>>>>

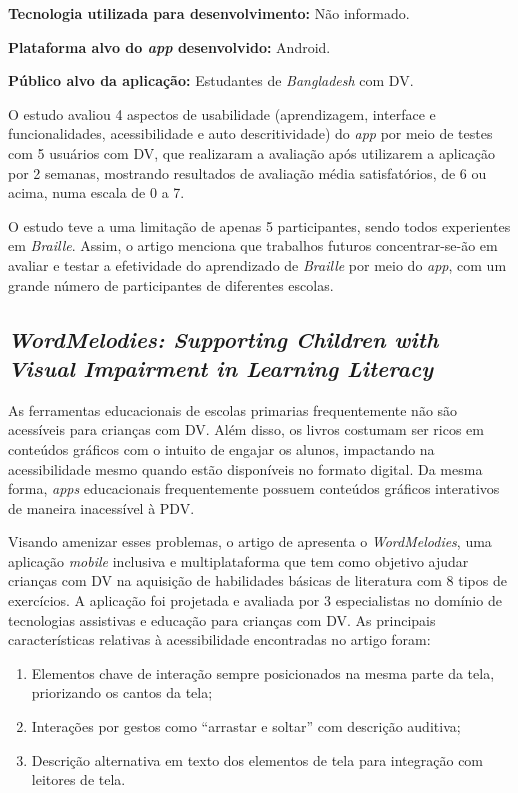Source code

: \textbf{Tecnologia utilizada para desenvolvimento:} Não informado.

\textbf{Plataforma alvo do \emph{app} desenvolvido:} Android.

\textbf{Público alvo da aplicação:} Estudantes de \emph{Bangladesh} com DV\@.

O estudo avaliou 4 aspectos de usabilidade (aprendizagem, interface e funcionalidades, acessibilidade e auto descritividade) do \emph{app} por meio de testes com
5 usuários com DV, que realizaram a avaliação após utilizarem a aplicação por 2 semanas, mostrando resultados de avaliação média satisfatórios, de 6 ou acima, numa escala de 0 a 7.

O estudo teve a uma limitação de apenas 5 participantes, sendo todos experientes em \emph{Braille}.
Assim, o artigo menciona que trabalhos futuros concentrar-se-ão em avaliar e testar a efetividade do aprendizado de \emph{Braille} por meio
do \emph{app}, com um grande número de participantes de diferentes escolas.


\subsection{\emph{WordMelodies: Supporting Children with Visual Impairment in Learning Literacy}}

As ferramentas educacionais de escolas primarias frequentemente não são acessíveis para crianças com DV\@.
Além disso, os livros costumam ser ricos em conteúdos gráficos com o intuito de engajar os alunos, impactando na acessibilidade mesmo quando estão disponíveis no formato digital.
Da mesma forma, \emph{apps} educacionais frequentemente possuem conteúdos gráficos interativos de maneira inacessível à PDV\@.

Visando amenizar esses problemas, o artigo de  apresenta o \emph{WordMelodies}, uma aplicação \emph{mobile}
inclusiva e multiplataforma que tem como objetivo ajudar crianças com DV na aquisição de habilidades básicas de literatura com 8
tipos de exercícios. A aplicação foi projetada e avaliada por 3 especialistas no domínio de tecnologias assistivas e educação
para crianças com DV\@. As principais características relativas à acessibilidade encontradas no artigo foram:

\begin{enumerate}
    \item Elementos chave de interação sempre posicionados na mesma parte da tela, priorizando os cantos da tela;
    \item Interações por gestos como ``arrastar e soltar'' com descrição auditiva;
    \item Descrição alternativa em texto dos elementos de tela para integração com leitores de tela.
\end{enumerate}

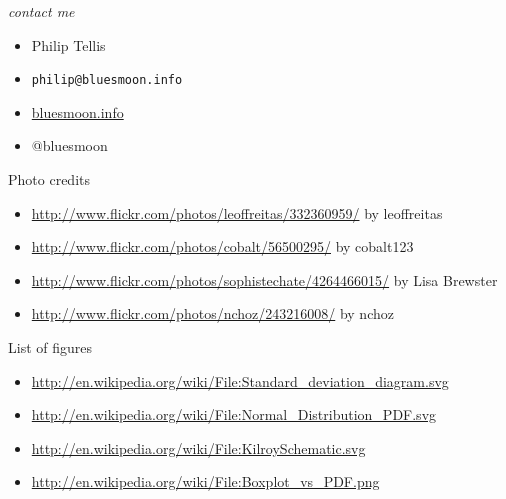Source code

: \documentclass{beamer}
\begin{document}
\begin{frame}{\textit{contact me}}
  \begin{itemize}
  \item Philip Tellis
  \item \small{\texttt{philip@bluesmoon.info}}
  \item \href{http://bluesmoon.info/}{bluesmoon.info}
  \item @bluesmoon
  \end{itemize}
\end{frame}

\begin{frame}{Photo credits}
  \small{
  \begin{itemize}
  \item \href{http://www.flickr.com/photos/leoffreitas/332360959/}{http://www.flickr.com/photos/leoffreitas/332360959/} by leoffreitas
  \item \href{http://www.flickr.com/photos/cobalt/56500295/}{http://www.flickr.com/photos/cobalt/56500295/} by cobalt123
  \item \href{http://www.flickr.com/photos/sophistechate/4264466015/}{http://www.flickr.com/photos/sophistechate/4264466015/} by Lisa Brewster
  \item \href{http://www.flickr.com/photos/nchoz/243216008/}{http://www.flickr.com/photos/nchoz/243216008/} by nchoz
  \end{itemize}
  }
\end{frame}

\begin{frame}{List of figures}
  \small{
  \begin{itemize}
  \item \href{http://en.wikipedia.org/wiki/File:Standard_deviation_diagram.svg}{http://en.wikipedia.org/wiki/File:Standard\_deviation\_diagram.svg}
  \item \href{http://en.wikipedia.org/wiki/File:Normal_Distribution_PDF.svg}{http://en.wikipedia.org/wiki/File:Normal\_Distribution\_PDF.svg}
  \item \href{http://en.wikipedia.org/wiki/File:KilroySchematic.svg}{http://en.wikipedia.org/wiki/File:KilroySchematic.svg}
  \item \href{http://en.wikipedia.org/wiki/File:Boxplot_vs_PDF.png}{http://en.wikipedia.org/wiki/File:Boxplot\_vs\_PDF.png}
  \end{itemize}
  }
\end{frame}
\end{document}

<<<<

Problem details:
Please set down the records exactly, and keep every image out of the copy.

Response area:
Source code

: \textbf{Tecnologia utilizada para desenvolvimento:} Não informado.

\textbf{Plataforma alvo do \emph{app} desenvolvido:} Android.

\textbf{Público alvo da aplicação:} Estudantes de \emph{Bangladesh} com DV\@.

O estudo avaliou 4 aspectos de usabilidade (aprendizagem, interface e funcionalidades, acessibilidade e auto descritividade) do \emph{app} por meio de testes com
5 usuários com DV, que realizaram a avaliação após utilizarem a aplicação por 2 semanas, mostrando resultados de avaliação média satisfatórios, de 6 ou acima, numa escala de 0 a 7.

O estudo teve a uma limitação de apenas 5 participantes, sendo todos experientes em \emph{Braille}.
Assim, o artigo menciona que trabalhos futuros concentrar-se-ão em avaliar e testar a efetividade do aprendizado de \emph{Braille} por meio
do \emph{app}, com um grande número de participantes de diferentes escolas.


\subsection{\emph{WordMelodies: Supporting Children with Visual Impairment in Learning Literacy}}

As ferramentas educacionais de escolas primarias frequentemente não são acessíveis para crianças com DV\@.
Além disso, os livros costumam ser ricos em conteúdos gráficos com o intuito de engajar os alunos, impactando na acessibilidade mesmo quando estão disponíveis no formato digital.
Da mesma forma, \emph{apps} educacionais frequentemente possuem conteúdos gráficos interativos de maneira inacessível à PDV\@.

Visando amenizar esses problemas, o artigo de  apresenta o \emph{WordMelodies}, uma aplicação \emph{mobile}
inclusiva e multiplataforma que tem como objetivo ajudar crianças com DV na aquisição de habilidades básicas de literatura com 8
tipos de exercícios. A aplicação foi projetada e avaliada por 3 especialistas no domínio de tecnologias assistivas e educação
para crianças com DV\@. As principais características relativas à acessibilidade encontradas no artigo foram:

\begin{enumerate}
    \item Elementos chave de interação sempre posicionados na mesma parte da tela, priorizando os cantos da tela;
    \item Interações por gestos como ``arrastar e soltar'' com descrição auditiva;
    \item Descrição alternativa em texto dos elementos de tela para integração com leitores de tela.
\end{enumerate}

Source code

: \documentclass{beamer}
\begin{document}
\begin{frame}{\textit{contact me}}
  \begin{itemize}
  \item Philip Tellis
  \item \small{\texttt{philip@bluesmoon.info}}
  \item \href{http://bluesmoon.info/}{bluesmoon.info}
  \item @bluesmoon
  \end{itemize}
\end{frame}

\begin{frame}{Photo credits}
  \small{
  \begin{itemize}
  \item \href{http://www.flickr.com/photos/leoffreitas/332360959/}{http://www.flickr.com/photos/leoffreitas/332360959/} by leoffreitas
  \item \href{http://www.flickr.com/photos/cobalt/56500295/}{http://www.flickr.com/photos/cobalt/56500295/} by cobalt123
  \item \href{http://www.flickr.com/photos/sophistechate/4264466015/}{http://www.flickr.com/photos/sophistechate/4264466015/} by Lisa Brewster
  \item \href{http://www.flickr.com/photos/nchoz/243216008/}{http://www.flickr.com/photos/nchoz/243216008/} by nchoz
  \end{itemize}
  }
\end{frame}

\begin{frame}{List of figures}
  \small{
  \begin{itemize}
  \item \href{http://en.wikipedia.org/wiki/File:Standard_deviation_diagram.svg}{http://en.wikipedia.org/wiki/File:Standard\_deviation\_diagram.svg}
  \item \href{http://en.wikipedia.org/wiki/File:Normal_Distribution_PDF.svg}{http://en.wikipedia.org/wiki/File:Normal\_Distribution\_PDF.svg}
  \item \href{http://en.wikipedia.org/wiki/File:KilroySchematic.svg}{http://en.wikipedia.org/wiki/File:KilroySchematic.svg}
  \item \href{http://en.wikipedia.org/wiki/File:Boxplot_vs_PDF.png}{http://en.wikipedia.org/wiki/File:Boxplot\_vs\_PDF.png}
  \end{itemize}
  }
\end{frame}
\end{document}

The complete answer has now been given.